It occasionally happens — some may say not often enough — that America’s mass retailers reach out, individually or collectively — to recognize the very credible reporting turned in by the bastioned retail trade press. Mostly, however, the trade publishing subsection of the mass retailing community toils in oblivion, content for the occasional word of encouragement or, more elusive still, praise.
Imagine our pleasant surprise then when a package was recently delivered to the Chain Drug Review offices on Fifth Avenue in New York City. The sender was none other than Hy-Vee, one of America’s most prominent and innovative grocery retailers, an $11 billion, Des Moines-based supermarket retailer boasting 280 stores in eight heartland states, along with 299 pharmacies, 177 gas stations, 134 restaurants plus all manner of perks, which have combined to rank it No. 2 among all grocery retailers in a recent Readers Choice Awards survey conducted by USA Today.

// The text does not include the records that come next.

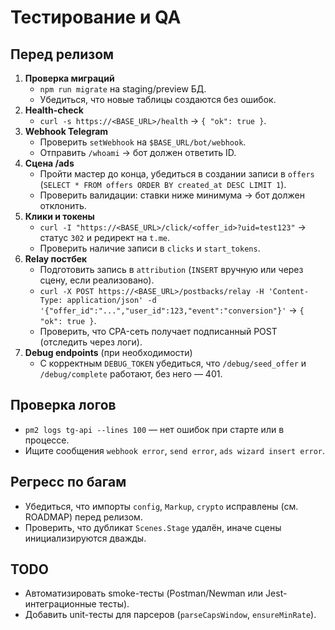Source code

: # Тестирование и QA

## Перед релизом
1. **Проверка миграций**
   - `npm run migrate` на staging/preview БД.
   - Убедиться, что новые таблицы создаются без ошибок.
2. **Health-check**
   - `curl -s https://<BASE_URL>/health` → `{ "ok": true }`.
3. **Webhook Telegram**
   - Проверить `setWebhook` на `$BASE_URL/bot/webhook`.
   - Отправить `/whoami` → бот должен ответить ID.
4. **Сцена /ads**
   - Пройти мастер до конца, убедиться в создании записи в `offers` (`SELECT * FROM offers ORDER BY created_at DESC LIMIT 1`).
   - Проверить валидации: ставки ниже минимума → бот должен отклонить.
5. **Клики и токены**
   - `curl -I "https://<BASE_URL>/click/<offer_id>?uid=test123"` → статус `302` и редирект на `t.me`.
   - Проверить наличие записи в `clicks` и `start_tokens`.
6. **Relay постбек**
   - Подготовить запись в `attribution` (`INSERT` вручную или через сцену, если реализовано).
   - `curl -X POST https://<BASE_URL>/postbacks/relay -H 'Content-Type: application/json' -d '{"offer_id":"...","user_id":123,"event":"conversion"}'` → `{ "ok": true }`.
   - Проверить, что CPA-сеть получает подписанный POST (отследить через логи).
7. **Debug endpoints** (при необходимости)
   - С корректным `DEBUG_TOKEN` убедиться, что `/debug/seed_offer` и `/debug/complete` работают, без него — 401.

## Проверка логов
- `pm2 logs tg-api --lines 100` — нет ошибок при старте или в процессе.
- Ищите сообщения `webhook error`, `send error`, `ads wizard insert error`.

## Регресс по багам
- Убедиться, что импорты `config`, `Markup`, `crypto` исправлены (см. ROADMAP) перед релизом.
- Проверить, что дубликат `Scenes.Stage` удалён, иначе сцены инициализируются дважды.

## TODO
- Автоматизировать smoke-тесты (Postman/Newman или Jest-интеграционные тесты).
- Добавить unit-тесты для парсеров (`parseCapsWindow`, `ensureMinRate`).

No. The package was not missent. It did not arrive on our doorstep in error. It was not a miscommunication. Rather, it was Hy-Vee’s sincere effort to recognize Chain Drug Review, Mass Market Retailers (the company’s sister publication) and, probably, countless other retail business publications for effectively doing what they do. It was, in short, Hy-Vee’s way of saying thank you.
Inside the package was, first of all, a letter from Randy Edeker, Hy-Vee’s personable and very effective chief executive, explaining how the food retailer reinvented its business during this pandemic year, which also happened to be Hy-Vee’s 90th anniversary, a celebration that was, by both necessity and common sense, canceled.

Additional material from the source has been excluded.